+++ INPUT DATA

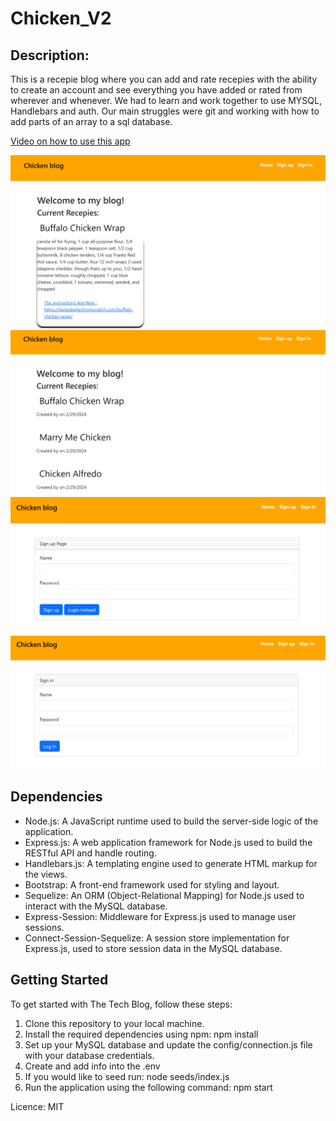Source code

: # Chicken_V2

## Description:
This is a recepie blog where you can add and rate recepies with the ability to create an account and see everything you have added or rated from wherever and whenever. We had to learn and work together to use MYSQL, Handlebars and auth. Our main struggles were git and working with how to add parts of an array to a sql database.

[Video on how to use this app](https://chicken-v2-4c56e0e55a57.herokuapp.com/)


![alt text](https://github.com/woestyn101/chicken_V2/blob/main/public/photo/Screenshot%202024-03-06%20203259.png)
![alt text](https://github.com/woestyn101/chicken_V2/blob/main/public/photo/Screenshot%202024-03-06%20203438.png)
![alt text](https://github.com/woestyn101/chicken_V2/blob/main/public/photo/Screenshot%202024-03-06%20203509.png)
![alt text](https://github.com/woestyn101/chicken_V2/blob/main/public/photo/Screenshot%202024-03-06%20203548.png)


## Dependencies 
- Node.js: A JavaScript runtime used to build the server-side logic of the application.
- Express.js: A web application framework for Node.js used to build the RESTful API and handle routing.
- Handlebars.js: A templating engine used to generate HTML markup for the views.
- Bootstrap: A front-end framework used for styling and layout.
- Sequelize: An ORM (Object-Relational Mapping) for Node.js used to interact with the MySQL database.
- Express-Session: Middleware for Express.js used to manage user sessions.
- Connect-Session-Sequelize: A session store implementation for Express.js, used to store session data in the MySQL database.

## Getting Started

To get started with The Tech Blog, follow these steps:

1. Clone this repository to your local machine.
2. Install the required dependencies using npm: npm install
3. Set up your MySQL database and update the config/connection.js file with your database credentials.
4. Create and add info into the .env
5. If you would like to seed run: node seeds/index.js
6. Run the application using the following command: npm start

Licence: MIT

++++++

# EXERCISE DETAILS
Scan the records above for the string "main", then copy each line where it turns up.

# YOUR RESPONSE
This is a recepie blog where you can add and rate recepies with the ability to create an account and see everything you have added or rated from wherever and whenever. We had to learn and work together to use MYSQL, Handlebars and auth. Our main struggles were git and working with how to add parts of an array to a sql database.
![alt text](https://github.com/woestyn101/chicken_V2/blob/main/public/photo/Screenshot%202024-03-06%20203259.png)
![alt text](https://github.com/woestyn101/chicken_V2/blob/main/public/photo/Screenshot%202024-03-06%20203438.png)
![alt text](https://github.com/woestyn101/chicken_V2/blob/main/public/photo/Screenshot%202024-03-06%20203509.png)
![alt text](https://github.com/woestyn101/chicken_V2/blob/main/public/photo/Screenshot%202024-03-06%20203548.png)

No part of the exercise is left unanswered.